→ RECORDS FOR PROCESSING
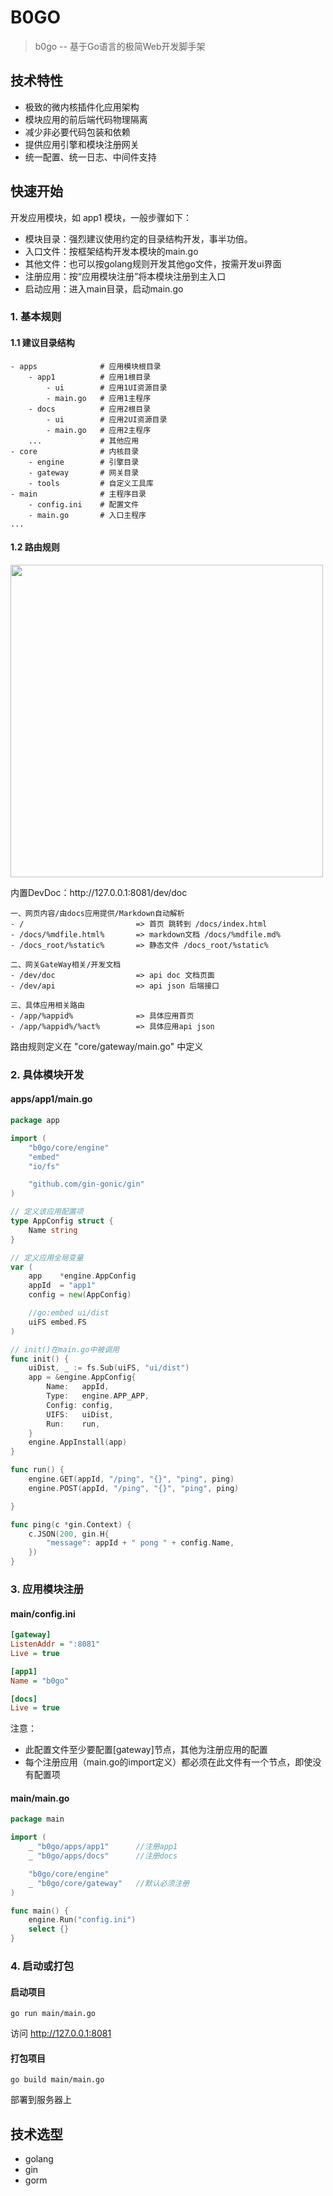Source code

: # B0GO
> b0go -- 基于Go语言的极简Web开发脚手架


## 技术特性
- 极致的微内核插件化应用架构
- 模块应用的前后端代码物理隔离
- 减少非必要代码包装和依赖
- 提供应用引擎和模块注册网关
- 统一配置、统一日志、中间件支持


## 快速开始

开发应用模块，如 app1 模块，一般步骤如下：
- 模块目录：强烈建议使用约定的目录结构开发，事半功倍。
- 入口文件：按框架结构开发本模块的main.go
- 其他文件：也可以按golang规则开发其他go文件，按需开发ui界面
- 注册应用：按“应用模块注册”将本模块注册到主入口
- 启动应用：进入main目录，启动main.go

### 1. 基本规则
#### 1.1 建议目录结构
```
- apps              # 应用模块根目录
    - app1          # 应用1根目录
        - ui        # 应用1UI资源目录
        - main.go   # 应用1主程序
    - docs          # 应用2根目录
        - ui        # 应用2UI资源目录
        - main.go   # 应用2主程序
    ...             # 其他应用
- core              # 内核目录
    - engine        # 引擎目录
    - gateway       # 网关目录
    - tools         # 自定义工具库
- main              # 主程序目录
    - config.ini    # 配置文件
    - main.go       # 入口主程序
...
```
#### 1.2 路由规则
<img src="/app/docs/img/devdoc.png" width="500">
<p>内置DevDoc：http://127.0.0.1:8081/dev/doc</p>

```
一、网页内容/由docs应用提供/Markdown自动解析
- /							=> 首页 跳转到 /docs/index.html
- /docs/%mdfile.html%	  	=> markdown文档 /docs/%mdfile.md%
- /docs_root/%static%	  	=> 静态文件 /docs_root/%static%

二、网关GateWay相关/开发文档
- /dev/doc				 	=> api doc 文档页面
- /dev/api				 	=> api json 后端接口

三、具体应用相关路由
- /app/%appid%			 	=> 具体应用首页
- /app/%appid%/%act%	   	=> 具体应用api json
```
路由规则定义在 "core/gateway/main.go" 中定义


### 2. 具体模块开发


#### apps/app1/main.go
```go
package app

import (
	"b0go/core/engine"
	"embed"
	"io/fs"

	"github.com/gin-gonic/gin"
)

// 定义该应用配置项
type AppConfig struct {
	Name string
}

// 定义应用全局变量
var (
	app    *engine.AppConfig
	appId  = "app1"
	config = new(AppConfig)

	//go:embed ui/dist
	uiFS embed.FS
)

// init()在main.go中被调用
func init() {
	uiDist, _ := fs.Sub(uiFS, "ui/dist")
	app = &engine.AppConfig{
		Name:   appId,
		Type:   engine.APP_APP,
		Config: config,
		UIFS:   uiDist,
		Run:    run,
	}
	engine.AppInstall(app)
}

func run() {
	engine.GET(appId, "/ping", "{}", "ping", ping)
	engine.POST(appId, "/ping", "{}", "ping", ping)

}

func ping(c *gin.Context) {
	c.JSON(200, gin.H{
		"message": appId + " pong " + config.Name,
	})
}

```

### 3. 应用模块注册
#### main/config.ini
```ini
[gateway]
ListenAddr = ":8081"
Live = true

[app1]
Name = "b0go"

[docs]
Live = true
```
注意：
- 此配置文件至少要配置[gateway]节点，其他为注册应用的配置
- 每个注册应用（main.go的import定义）都必须在此文件有一个节点，即使没有配置项

#### main/main.go
```go
package main

import (
	_ "b0go/apps/app1"      //注册app1
	_ "b0go/apps/docs"      //注册docs

	"b0go/core/engine"
	_ "b0go/core/gateway"   //默认必须注册
)

func main() {
	engine.Run("config.ini")
	select {}
}
```

### 4. 启动或打包
#### 启动项目
```shell
go run main/main.go
```
访问 http://127.0.0.1:8081
#### 打包项目
```shell
go build main/main.go
```
部署到服务器上

## 技术选型
- golang
- gin
- gorm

→ THE PROBLEM
Copy all lines from the material that include "core".

→ EXPECTED ANSWER
- core              # 内核目录
路由规则定义在 "core/gateway/main.go" 中定义
	"b0go/core/engine"
	"b0go/core/engine"
	_ "b0go/core/gateway"   //默认必须注册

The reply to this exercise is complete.